Improving spatial resolution by predicting the initial position of charge-sharing effect in photon-counting detectors

Abstract

X-ray photon-counting detectors are considered as next generation x-ray detectors because they offer several advantages over conventional energy-integrating detectors, such as the ability to obtain energy information due to the photon-counting capability. In addition, the contrast-to-noise ratio in a photon-counting detector is higher than that of a conventional charge-integration detector due to its direct detection of radiation. Nevertheless, it suffers from charge sharing effect which is caused by diffusion of electrons generated from incident x-rays and k-edge escape photon to other pixels. Due to these phenomena, distortion can occur in terms of the position information and the energy information. In this work, we used the time-over-threshold (ToT) and projection method to compensate for charge sharing.
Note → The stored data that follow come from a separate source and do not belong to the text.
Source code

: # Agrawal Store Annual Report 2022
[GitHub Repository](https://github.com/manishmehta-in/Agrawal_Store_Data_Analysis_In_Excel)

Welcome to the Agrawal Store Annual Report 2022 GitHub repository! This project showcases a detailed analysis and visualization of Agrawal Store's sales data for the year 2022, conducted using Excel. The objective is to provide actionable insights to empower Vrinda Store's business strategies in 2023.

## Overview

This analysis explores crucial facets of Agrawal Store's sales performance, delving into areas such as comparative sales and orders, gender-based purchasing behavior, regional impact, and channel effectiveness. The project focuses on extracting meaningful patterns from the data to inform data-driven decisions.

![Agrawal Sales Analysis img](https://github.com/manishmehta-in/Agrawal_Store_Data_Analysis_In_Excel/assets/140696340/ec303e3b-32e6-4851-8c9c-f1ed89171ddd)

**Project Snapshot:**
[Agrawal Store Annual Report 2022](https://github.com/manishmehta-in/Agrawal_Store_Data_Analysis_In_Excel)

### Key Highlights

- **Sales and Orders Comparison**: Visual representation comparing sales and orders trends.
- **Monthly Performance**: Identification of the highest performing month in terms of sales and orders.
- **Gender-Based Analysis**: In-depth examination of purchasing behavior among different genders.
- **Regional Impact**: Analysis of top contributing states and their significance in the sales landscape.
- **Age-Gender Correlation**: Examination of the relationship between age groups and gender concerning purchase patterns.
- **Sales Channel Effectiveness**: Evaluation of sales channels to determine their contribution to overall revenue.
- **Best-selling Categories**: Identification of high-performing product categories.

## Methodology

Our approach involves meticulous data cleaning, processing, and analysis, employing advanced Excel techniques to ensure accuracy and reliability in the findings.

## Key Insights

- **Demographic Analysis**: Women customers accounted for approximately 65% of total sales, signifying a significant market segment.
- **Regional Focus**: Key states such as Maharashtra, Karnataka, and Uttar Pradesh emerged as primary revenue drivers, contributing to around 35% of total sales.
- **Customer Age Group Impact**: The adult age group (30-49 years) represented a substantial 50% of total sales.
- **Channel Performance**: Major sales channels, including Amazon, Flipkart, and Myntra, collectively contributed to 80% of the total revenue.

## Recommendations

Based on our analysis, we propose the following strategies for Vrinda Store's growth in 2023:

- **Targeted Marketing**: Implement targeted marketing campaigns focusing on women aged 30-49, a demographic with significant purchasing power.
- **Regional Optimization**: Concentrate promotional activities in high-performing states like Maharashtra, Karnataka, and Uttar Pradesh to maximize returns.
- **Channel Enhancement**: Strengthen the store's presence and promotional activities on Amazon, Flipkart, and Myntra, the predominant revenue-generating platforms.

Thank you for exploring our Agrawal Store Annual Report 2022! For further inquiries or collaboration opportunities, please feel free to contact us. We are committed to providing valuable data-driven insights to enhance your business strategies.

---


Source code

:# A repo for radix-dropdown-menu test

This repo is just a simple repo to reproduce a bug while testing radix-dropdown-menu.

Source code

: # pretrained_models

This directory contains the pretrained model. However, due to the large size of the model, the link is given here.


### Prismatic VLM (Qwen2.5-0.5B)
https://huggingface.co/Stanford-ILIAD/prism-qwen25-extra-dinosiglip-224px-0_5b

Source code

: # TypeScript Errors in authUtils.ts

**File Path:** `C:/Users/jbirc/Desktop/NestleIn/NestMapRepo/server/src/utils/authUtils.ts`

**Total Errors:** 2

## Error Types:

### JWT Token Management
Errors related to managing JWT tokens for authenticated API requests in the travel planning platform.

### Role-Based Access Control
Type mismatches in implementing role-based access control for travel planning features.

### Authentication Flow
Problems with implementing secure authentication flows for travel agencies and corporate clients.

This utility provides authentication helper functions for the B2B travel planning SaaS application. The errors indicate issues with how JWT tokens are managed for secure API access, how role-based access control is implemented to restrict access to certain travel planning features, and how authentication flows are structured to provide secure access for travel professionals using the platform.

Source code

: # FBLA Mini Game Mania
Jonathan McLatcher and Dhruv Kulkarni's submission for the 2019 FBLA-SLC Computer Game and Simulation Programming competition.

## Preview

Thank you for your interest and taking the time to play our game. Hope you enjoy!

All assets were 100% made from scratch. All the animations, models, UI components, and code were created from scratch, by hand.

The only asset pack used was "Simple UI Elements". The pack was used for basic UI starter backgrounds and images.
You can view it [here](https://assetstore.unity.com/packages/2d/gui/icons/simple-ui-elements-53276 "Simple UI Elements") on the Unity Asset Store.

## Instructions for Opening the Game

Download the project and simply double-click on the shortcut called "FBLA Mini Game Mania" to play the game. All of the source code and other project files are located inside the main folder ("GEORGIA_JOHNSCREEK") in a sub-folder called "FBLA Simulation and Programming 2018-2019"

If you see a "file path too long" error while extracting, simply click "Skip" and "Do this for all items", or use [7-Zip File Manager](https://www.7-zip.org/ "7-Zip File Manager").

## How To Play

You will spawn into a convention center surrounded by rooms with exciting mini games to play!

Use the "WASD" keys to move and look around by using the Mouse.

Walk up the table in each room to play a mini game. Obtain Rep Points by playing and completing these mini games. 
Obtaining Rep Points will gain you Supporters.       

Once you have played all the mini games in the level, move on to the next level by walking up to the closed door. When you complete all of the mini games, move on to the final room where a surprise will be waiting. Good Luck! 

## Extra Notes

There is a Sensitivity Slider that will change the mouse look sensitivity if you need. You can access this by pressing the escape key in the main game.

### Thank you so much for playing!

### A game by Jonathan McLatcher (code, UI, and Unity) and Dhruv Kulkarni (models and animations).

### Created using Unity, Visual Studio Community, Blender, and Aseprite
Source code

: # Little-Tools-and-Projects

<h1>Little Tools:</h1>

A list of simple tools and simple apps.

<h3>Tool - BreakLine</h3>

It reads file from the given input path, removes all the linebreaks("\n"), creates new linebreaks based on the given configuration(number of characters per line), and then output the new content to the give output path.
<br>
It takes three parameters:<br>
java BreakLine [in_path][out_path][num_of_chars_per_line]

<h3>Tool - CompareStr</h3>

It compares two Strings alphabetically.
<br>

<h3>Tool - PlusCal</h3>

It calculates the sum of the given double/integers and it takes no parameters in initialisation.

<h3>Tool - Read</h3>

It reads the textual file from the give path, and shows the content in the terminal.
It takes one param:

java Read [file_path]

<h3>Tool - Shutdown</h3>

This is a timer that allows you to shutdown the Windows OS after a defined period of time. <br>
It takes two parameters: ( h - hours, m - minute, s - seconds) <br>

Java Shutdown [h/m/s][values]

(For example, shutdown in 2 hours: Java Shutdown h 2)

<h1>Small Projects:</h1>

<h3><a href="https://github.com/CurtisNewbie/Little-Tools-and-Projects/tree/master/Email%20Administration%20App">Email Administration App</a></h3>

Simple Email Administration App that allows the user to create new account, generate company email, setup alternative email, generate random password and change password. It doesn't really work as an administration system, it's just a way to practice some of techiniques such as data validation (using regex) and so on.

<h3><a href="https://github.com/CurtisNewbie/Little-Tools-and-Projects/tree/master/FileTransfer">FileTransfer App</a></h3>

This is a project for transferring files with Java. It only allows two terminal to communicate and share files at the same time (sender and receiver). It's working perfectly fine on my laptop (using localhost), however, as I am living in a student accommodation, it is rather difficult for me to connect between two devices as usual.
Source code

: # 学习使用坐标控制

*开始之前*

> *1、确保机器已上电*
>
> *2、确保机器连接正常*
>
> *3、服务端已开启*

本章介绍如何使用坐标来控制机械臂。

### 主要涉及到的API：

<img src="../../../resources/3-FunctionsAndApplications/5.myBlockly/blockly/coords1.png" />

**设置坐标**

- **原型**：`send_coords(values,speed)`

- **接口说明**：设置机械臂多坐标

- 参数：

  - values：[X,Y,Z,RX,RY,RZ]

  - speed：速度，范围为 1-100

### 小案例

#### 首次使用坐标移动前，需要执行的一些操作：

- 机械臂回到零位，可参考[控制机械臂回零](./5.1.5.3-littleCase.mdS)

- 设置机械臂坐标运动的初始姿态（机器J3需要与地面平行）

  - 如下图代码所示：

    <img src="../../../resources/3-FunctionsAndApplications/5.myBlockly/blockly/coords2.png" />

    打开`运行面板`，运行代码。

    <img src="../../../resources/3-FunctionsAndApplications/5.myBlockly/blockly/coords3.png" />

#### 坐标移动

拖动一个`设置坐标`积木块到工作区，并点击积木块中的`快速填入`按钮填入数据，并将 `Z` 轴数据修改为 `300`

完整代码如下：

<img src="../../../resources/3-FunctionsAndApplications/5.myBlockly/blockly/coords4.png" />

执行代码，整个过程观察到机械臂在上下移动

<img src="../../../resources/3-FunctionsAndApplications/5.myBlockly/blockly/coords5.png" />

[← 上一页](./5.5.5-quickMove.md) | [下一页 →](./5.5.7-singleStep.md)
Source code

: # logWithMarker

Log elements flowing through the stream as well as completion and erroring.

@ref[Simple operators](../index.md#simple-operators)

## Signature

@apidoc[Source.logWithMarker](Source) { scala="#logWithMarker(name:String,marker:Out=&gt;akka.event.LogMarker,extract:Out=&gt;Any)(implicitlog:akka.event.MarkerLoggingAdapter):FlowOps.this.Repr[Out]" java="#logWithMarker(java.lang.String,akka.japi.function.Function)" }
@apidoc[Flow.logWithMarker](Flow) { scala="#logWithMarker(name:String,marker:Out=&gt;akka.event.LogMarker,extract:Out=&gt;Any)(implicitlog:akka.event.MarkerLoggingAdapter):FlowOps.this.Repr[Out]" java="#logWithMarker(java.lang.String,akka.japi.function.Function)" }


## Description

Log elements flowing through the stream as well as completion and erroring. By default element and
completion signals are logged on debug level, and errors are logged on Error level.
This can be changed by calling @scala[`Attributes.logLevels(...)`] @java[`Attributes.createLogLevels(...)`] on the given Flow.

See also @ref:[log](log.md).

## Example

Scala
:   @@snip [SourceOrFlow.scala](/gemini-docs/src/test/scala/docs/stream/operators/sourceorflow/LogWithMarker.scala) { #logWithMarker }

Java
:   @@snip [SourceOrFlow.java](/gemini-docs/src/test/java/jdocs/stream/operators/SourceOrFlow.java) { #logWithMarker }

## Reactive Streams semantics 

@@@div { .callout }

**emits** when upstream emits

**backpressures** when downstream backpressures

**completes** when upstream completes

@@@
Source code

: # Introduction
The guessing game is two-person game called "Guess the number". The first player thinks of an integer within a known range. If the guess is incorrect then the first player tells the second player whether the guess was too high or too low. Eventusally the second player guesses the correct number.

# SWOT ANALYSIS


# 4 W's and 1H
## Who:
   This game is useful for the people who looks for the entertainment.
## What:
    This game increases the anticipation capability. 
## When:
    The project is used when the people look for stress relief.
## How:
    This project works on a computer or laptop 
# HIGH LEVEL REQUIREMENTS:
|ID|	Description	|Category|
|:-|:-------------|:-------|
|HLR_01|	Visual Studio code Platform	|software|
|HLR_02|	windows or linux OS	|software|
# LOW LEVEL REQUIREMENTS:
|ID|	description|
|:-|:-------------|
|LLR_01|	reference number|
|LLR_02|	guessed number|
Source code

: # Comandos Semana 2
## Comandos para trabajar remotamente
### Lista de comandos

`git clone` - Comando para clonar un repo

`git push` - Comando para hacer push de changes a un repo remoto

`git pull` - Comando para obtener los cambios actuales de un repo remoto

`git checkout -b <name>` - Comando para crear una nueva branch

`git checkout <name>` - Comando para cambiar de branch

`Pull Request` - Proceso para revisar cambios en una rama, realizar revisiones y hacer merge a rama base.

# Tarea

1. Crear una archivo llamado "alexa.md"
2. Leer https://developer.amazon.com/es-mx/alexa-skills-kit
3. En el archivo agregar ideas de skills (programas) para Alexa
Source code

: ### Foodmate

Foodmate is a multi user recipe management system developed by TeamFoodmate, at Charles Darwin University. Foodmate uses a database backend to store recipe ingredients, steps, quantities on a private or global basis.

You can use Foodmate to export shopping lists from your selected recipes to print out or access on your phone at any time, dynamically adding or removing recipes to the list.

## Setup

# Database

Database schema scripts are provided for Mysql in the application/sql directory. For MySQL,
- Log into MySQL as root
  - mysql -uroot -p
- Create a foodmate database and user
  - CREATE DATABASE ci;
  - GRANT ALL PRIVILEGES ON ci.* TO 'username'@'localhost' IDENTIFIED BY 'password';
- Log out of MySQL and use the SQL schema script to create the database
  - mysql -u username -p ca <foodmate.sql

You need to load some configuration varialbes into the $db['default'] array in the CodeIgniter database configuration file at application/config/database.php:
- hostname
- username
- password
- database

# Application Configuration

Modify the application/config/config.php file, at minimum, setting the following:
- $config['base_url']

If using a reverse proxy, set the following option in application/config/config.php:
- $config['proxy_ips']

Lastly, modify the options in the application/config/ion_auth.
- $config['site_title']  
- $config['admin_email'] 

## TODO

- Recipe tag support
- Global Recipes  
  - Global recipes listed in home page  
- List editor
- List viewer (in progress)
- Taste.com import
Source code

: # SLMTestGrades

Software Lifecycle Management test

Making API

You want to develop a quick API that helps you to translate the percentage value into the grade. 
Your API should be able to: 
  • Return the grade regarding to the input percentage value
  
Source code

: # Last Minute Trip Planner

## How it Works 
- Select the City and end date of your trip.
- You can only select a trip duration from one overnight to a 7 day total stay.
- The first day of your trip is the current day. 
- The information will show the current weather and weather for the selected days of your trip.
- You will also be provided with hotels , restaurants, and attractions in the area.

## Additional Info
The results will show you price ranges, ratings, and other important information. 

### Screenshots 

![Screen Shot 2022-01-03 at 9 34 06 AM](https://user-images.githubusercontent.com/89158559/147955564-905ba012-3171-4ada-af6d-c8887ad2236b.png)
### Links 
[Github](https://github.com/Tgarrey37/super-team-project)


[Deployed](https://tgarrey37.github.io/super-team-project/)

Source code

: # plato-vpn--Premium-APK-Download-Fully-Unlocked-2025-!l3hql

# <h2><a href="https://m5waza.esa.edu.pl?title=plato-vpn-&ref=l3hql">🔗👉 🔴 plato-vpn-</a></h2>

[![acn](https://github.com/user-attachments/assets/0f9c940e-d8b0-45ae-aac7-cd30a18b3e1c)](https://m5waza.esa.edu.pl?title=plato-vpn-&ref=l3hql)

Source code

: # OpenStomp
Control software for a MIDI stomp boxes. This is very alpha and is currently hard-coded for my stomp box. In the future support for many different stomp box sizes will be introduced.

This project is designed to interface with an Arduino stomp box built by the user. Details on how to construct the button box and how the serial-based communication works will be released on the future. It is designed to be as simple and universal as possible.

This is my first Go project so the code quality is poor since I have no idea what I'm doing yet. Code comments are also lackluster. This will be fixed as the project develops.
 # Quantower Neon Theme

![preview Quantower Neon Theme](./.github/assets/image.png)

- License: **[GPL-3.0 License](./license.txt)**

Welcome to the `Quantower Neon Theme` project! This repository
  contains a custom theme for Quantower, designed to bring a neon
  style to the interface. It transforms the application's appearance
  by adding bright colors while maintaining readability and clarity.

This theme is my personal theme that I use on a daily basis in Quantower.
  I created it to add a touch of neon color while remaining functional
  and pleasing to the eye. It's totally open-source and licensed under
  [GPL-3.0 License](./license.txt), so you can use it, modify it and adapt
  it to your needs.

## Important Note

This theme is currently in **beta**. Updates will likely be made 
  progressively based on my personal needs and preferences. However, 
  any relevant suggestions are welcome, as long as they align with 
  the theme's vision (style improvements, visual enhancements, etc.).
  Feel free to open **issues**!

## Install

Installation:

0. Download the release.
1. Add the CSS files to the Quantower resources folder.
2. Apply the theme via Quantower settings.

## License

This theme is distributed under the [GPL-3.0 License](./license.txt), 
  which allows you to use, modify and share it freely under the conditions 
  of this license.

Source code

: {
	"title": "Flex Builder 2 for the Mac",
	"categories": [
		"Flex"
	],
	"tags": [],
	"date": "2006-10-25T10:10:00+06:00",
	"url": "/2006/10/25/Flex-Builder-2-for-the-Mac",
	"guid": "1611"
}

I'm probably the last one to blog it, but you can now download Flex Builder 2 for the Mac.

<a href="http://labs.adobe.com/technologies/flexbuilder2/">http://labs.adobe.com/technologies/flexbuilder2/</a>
We projected the charge-sharing value of eight neighboring pixels to the center pixel and found the point where the photon had the highest probability of entering the center pixel. We then divided the center pixel into 3 x 3 sections and found the location where the very first x-ray photon was incident through the projection. Using a timepix chip with CdTe pixels, 50,000 images were acquired for 1.5 seconds at intervals of 30 us with the ToT method. At this time, x-ray irradiation was applied to various materials at 80 kVp and 5 uA.